====== Recorded data ======

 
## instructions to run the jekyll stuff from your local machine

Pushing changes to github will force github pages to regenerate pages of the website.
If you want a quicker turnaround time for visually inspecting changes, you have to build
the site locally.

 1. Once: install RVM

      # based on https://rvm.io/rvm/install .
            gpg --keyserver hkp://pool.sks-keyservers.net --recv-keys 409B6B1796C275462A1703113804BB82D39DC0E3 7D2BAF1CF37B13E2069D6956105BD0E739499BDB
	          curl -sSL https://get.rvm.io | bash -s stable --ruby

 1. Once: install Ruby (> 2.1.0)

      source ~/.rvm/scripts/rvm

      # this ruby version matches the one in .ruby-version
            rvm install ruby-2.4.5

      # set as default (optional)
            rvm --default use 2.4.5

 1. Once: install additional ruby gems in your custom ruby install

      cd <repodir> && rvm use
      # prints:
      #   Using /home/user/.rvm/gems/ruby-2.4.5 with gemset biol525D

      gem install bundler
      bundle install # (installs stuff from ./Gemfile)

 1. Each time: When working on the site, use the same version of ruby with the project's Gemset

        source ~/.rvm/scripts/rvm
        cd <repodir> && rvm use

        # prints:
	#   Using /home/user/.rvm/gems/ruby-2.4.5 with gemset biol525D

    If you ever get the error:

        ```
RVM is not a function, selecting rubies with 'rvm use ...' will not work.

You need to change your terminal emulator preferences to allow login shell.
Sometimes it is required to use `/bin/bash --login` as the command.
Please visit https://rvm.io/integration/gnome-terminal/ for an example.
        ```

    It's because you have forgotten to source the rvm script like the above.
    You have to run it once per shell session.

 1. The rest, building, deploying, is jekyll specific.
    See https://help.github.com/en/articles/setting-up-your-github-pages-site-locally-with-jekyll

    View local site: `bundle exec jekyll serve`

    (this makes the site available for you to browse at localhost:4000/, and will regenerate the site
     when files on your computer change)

======

= Aim of the task =
An exact repetition of all the entries is required.

= Response to this exercise =
## instructions to run the jekyll stuff from your local machine

Pushing changes to github will force github pages to regenerate pages of the website.
If you want a quicker turnaround time for visually inspecting changes, you have to build
the site locally.

 1. Once: install RVM

      # based on https://rvm.io/rvm/install .
            gpg --keyserver hkp://pool.sks-keyservers.net --recv-keys 409B6B1796C275462A1703113804BB82D39DC0E3 7D2BAF1CF37B13E2069D6956105BD0E739499BDB
	          curl -sSL https://get.rvm.io | bash -s stable --ruby

 1. Once: install Ruby (> 2.1.0)

      source ~/.rvm/scripts/rvm

      # this ruby version matches the one in .ruby-version
            rvm install ruby-2.4.5

      # set as default (optional)
            rvm --default use 2.4.5

 1. Once: install additional ruby gems in your custom ruby install

      cd <repodir> && rvm use
      # prints:
      #   Using /home/user/.rvm/gems/ruby-2.4.5 with gemset biol525D

      gem install bundler
      bundle install # (installs stuff from ./Gemfile)

 1. Each time: When working on the site, use the same version of ruby with the project's Gemset

        source ~/.rvm/scripts/rvm
        cd <repodir> && rvm use

        # prints:
	#   Using /home/user/.rvm/gems/ruby-2.4.5 with gemset biol525D

    If you ever get the error:

        ```
RVM is not a function, selecting rubies with 'rvm use ...' will not work.

You need to change your terminal emulator preferences to allow login shell.
Sometimes it is required to use `/bin/bash --login` as the command.
Please visit https://rvm.io/integration/gnome-terminal/ for an example.
        ```

    It's because you have forgotten to source the rvm script like the above.
    You have to run it once per shell session.

 1. The rest, building, deploying, is jekyll specific.
    See https://help.github.com/en/articles/setting-up-your-github-pages-site-locally-with-jekyll

    View local site: `bundle exec jekyll serve`

    (this makes the site available for you to browse at localhost:4000/, and will regenerate the site
     when files on your computer change)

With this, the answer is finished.